Thursday, 22 July 2021
Augment your Python Analysis with Multi-Model data in SAP HANA Cloud
SAP HANA Cloud
◉ Register for a trial account of SAP HANA Cloud
◉ Provision an SAP HANA Cloud, HANA database instance
Python Environment
◉ You need a running Jupyter environment (e.g Jupyter Notebook or JupyterLab)
◉ For the visualization you need to install KeplerGl. The example will also work without KeplerGl but you will miss out on the visualization.

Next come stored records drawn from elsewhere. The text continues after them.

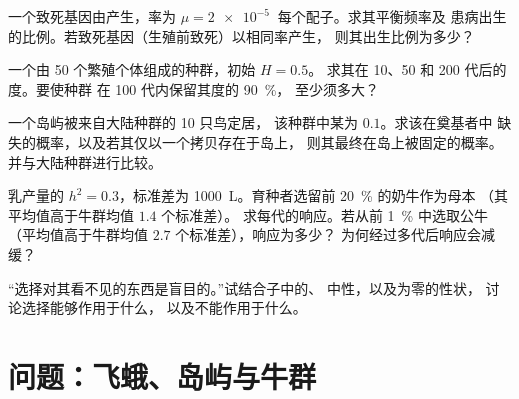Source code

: \begin{exercise}[$\star\star$]\label{exo:b2:population-genetics:8}
一个致死基因由产生，率为 $\mu = \qty{2e-5}{}$
每个配子。求其平衡频率及
患病出生的比例。若致死基因（生殖前致死）以相同率产生，
则其出生比例为多少？
\end{exercise}

\begin{exercise}[$\star\star$]\label{exo:b2:population-genetics:9}
一个由 50 个繁殖个体组成的种群，初始 $H = 0.5$。
求其在 10、50 和 200 代后的度。要使种群
在 100 代内保留其度的 \qty{90}{\%}，
至少须多大？
\end{exercise}

\begin{exercise}[$\star\star\star$]\label{exo:b2:population-genetics:10}
一个岛屿被来自大陆种群的 10 只鸟定居，
该种群中某为 $0.1$。求该在奠基者中
缺失的概率，以及若其仅以一个拷贝存在于岛上，
则其最终在岛上被固定的概率。
并与大陆种群进行比较。
\end{exercise}

\begin{exercise}[$\star\star\star$]\label{exo:b2:population-genetics:11}
乳产量的 $h^{2} = 0.3$，标准差为
\qty{1000}{L}。育种者选留前 \qty{20}{\%} 的奶牛作为母本
（其平均值高于牛群均值 $1.4$ 个标准差）。
求每代的响应。若从前 
\qty{1}{\%} 中选取公牛（平均值高于牛群均值 $2.7$ 个标准差），响应为多少？
为何经过多代后响应会减缓？
\end{exercise}

\begin{exercise}[$\star\star\star$]\label{exo:b2:population-genetics:12}
“选择对其看不见的东西是盲目的。”试结合子中的、
中性，以及为零的性状，
讨论选择能够作用于什么，
以及不能作用于什么。
\end{exercise}

\section{问题：飞蛾、岛屿与牛群}

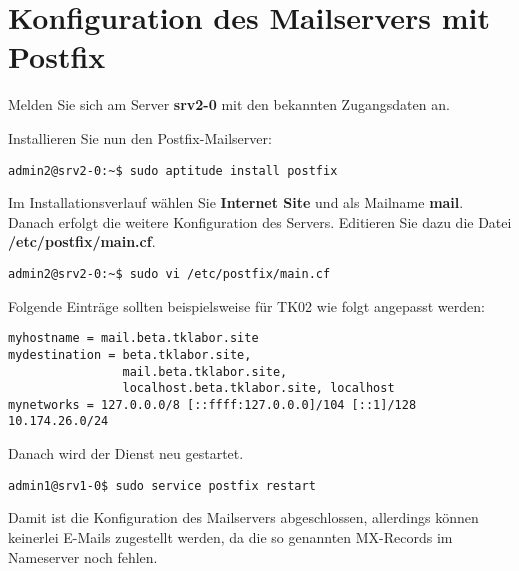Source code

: \section{Konfiguration des Mailservers mit Postfix}

Melden Sie sich am Server \textbf{srv2-0} mit den bekannten Zugangsdaten an. 

Installieren Sie nun den Postfix-Mailserver:
\begin{lstlisting}
admin2@srv2-0:~$ sudo aptitude install postfix
\end{lstlisting}
Im Installationsverlauf wählen Sie \textbf{Internet Site} und als Mailname \textbf{mail}. Danach erfolgt die weitere Konfiguration 
des Servers. Editieren Sie dazu die Datei \textbf{/etc/postfix/main.cf}.

\begin{lstlisting}
admin2@srv2-0:~$ sudo vi /etc/postfix/main.cf
\end{lstlisting}
Folgende Einträge sollten beispielsweise für TK02 wie folgt angepasst werden:
\begin{lstlisting}
myhostname = mail.beta.tklabor.site
mydestination = beta.tklabor.site, 
                mail.beta.tklabor.site, 
                localhost.beta.tklabor.site, localhost
mynetworks = 127.0.0.0/8 [::ffff:127.0.0.0]/104 [::1]/128 10.174.26.0/24
\end{lstlisting}
Danach wird der Dienst neu gestartet.
\begin{lstlisting}
admin1@srv1-0$ sudo service postfix restart
\end{lstlisting}
Damit ist die Konfiguration des Mailservers abgeschlossen, allerdings können keinerlei E-Mails zugestellt werden, da die so genannten MX-Records im Nameserver noch fehlen.

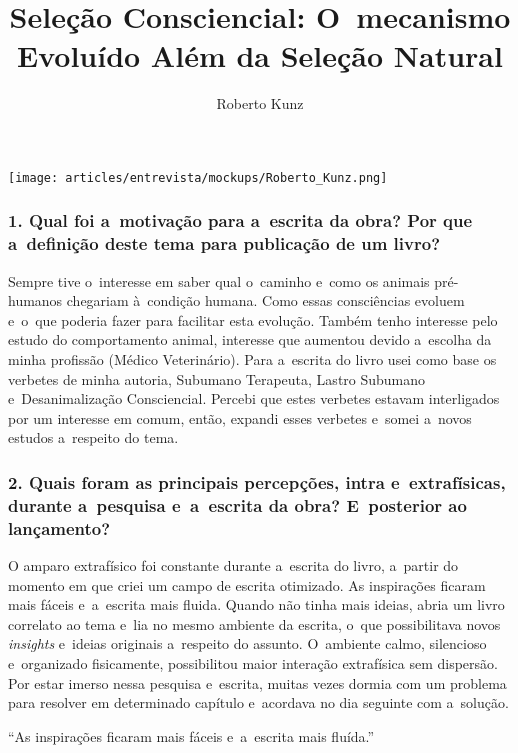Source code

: \documentclass{gescons}
\author{Roberto Kunz}
\title{Seleção Consciencial: O~mecanismo Evoluído Além da Seleção Natural}
\begin{document}
    \makeentrevistatitle

    \begin{multicols}{2}

\begin{center}
    \texttt{[image: articles/entrevista/mockups/Roberto\_Kunz.png]}
\end{center}


\subsubsection{1. Qual foi a~motivação para a~escrita da obra? Por que a~definição deste tema para publicação de um livro?}

Sempre tive o~interesse em saber qual o~caminho e~como os animais pré-humanos chegariam à~condição humana. Como essas consciências evoluem e~o~que poderia fazer para facilitar esta evolução. Também tenho interesse pelo estudo do comportamento animal, interesse que aumentou devido a~escolha da minha profissão (Médico Veterinário). Para a~escrita do livro usei como base os verbetes de minha autoria, Subumano Terapeuta, Lastro Subumano e~Desanimalização Consciencial. Percebi que estes verbetes estavam interligados por um interesse em comum, então, expandi esses verbetes e~somei a~novos estudos a~respeito do tema.

\subsubsection{2. Quais foram as principais percepções, intra e~extrafísicas, durante a~pesquisa e~a~escrita da obra? E~posterior ao lançamento?}

O amparo extrafísico foi constante durante a~escrita do livro, a~partir do momento em que criei um campo de escrita otimizado. As inspirações ficaram mais fáceis e~a~escrita mais fluida. Quando não tinha mais ideias, abria um livro correlato ao tema e~lia no mesmo ambiente da escrita, o~que possibilitava novos \emph{insights} e~ideias originais a~respeito do assunto. O~ambiente calmo, silencioso e~organizado fisicamente, possibilitou maior interação extrafísica sem dispersão. Por estar imerso nessa pesquisa e~escrita, muitas vezes dormia com um problema para resolver em determinado capítulo e~acordava no dia seguinte com a~solução.

\begin{pullquote}
    ``As inspirações ficaram mais fáceis e~a~escrita mais fluída.''
\end{pullquote}


\end{multicols}
\end{document}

◉ Install the hana-ml library from PyPI with pip install hana-ml. Make sure, that the version you install is >= 2.9
◉ Get the Jupyter Notebook and sample data from github.com
We use a separate JSON file to store database logon data…
{
"user": "YourUserName",
"pwd": "YourPassword",
"url": "database instance URL",
"port": 443
}
… the Notebook loads the logon information from this file, so we don’t have to put them into the notebook itself. The database URL can be optained from the BTP Cockpit:
First, we import the libraries we need to create a connection to the database.
import sys
import os
import json
from hana_ml.dataframe import ConnectionContext
Next, we create a connection context, that represents the physical connection to your SAP HANA database instance. This connection context is used in the subsequent code to let the hana-ml library know where to connect to. The ConnectionContext is part of the hana-ml library.
Once the connection is set up, we create a Graph Workspace (in the subsequent text referred to as ‘graph’) based on imported vertices and edges in SAP HANA. As a result, we have the stormwater network stored as a graph in SAP HANA and we can run network analysis processes.
The hana-ml library offers different functions to create a graph:
◉ create_graph_from_dataframes() creates a graph either based on HANA data-frames or Pandas data-frames. Requires vertex and edges data.
◉ create_graph_from_edges_dataframe() similar to the one above, but only requires edges data. A minimal vertex table is created which only contains the vertex keys found in the edges table.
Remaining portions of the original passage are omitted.